**WHAT THE TASK ASKS**
As the answer, set down the lines below from the one containing "断路器，路由，微代理等集成服务；" through the one containing "微服务强调的是服务的大小，它", exactly and inclusively, and no others.

(Document images with source code)
****************

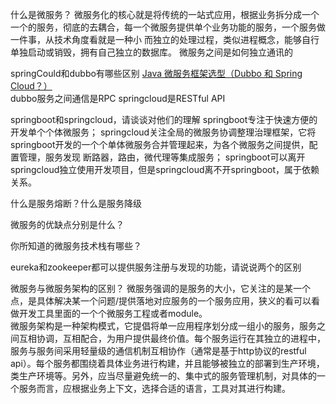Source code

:什么是微服务？
微服务化的核心就是将传统的一站式应用，根据业务拆分成一个一个的服务，彻底的去耦合，每一个微服务提供单个业务功能的服务，一个服务做一件事，从技术角度看就是一种小
而独立的处理过程，类似进程概念，能够自行单独启动或销毁，拥有自己独立的数据库。
微服务之间是如何独立通讯的

springCould和dubbo有哪些区别
<a href="https://www.cnblogs.com/xishuai/p/dubbo-and-spring-cloud.html">Java 微服务框架选型（Dubbo 和 Spring Cloud？）</a></br>
dubbo服务之间通信是RPC
springcloud是RESTful API

springboot和springcloud，请谈谈对他们的理解
springboot专注于快速方便的开发单个个体微服务；
springcloud关注全局的微服务协调整理治理框架，它将springboot开发的一个个单体微服务合并管理起来，为各个微服务之间提供，配置管理，服务发现
断路器，路由，微代理等集成服务；
springboot可以离开springcloud独立使用开发项目，但是springcloud离不开springboot，属于依赖关系。

什么是服务熔断？什么是服务降级

微服务的优缺点分别是什么？

你所知道的微服务技术栈有哪些？

eureka和zookeeper都可以提供服务注册与发现的功能，请说说两个的区别

微服务与微服务架构的区别？
微服务强调的是服务的大小，它关注的是某一个点，是具体解决某一个问题/提供落地对应服务的一个服务应用，狭义的看可以看做开发工具里面的一个个微服务工程或者module。</br>
微服务架构是一种架构模式，它提倡将单一应用程序划分成一组小的服务，服务之间互相协调，互相配合，为用户提供最终价值。每个服务运行在其独立的进程中，服务与服务间采用轻量级的通信机制互相协作（通常是基于http协议的restful api）。每个服务都围绕着具体业务进行构建，并且能够被独立的部署到生产环境，类生产环境等。另外，应当尽量避免统一的、集中式的服务管理机制，对具体的一个服务而言，应根据业务上下文，选择合适的语言，工具对其进行构建。</br>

****************

**RESULT OF THIS TASK**
断路器，路由，微代理等集成服务；
springboot可以离开springcloud独立使用开发项目，但是springcloud离不开springboot，属于依赖关系。

什么是服务熔断？什么是服务降级

微服务的优缺点分别是什么？

你所知道的微服务技术栈有哪些？

eureka和zookeeper都可以提供服务注册与发现的功能，请说说两个的区别

微服务与微服务架构的区别？
微服务强调的是服务的大小，它关注的是某一个点，是具体解决某一个问题/提供落地对应服务的一个服务应用，狭义的看可以看做开发工具里面的一个个微服务工程或者module。</br>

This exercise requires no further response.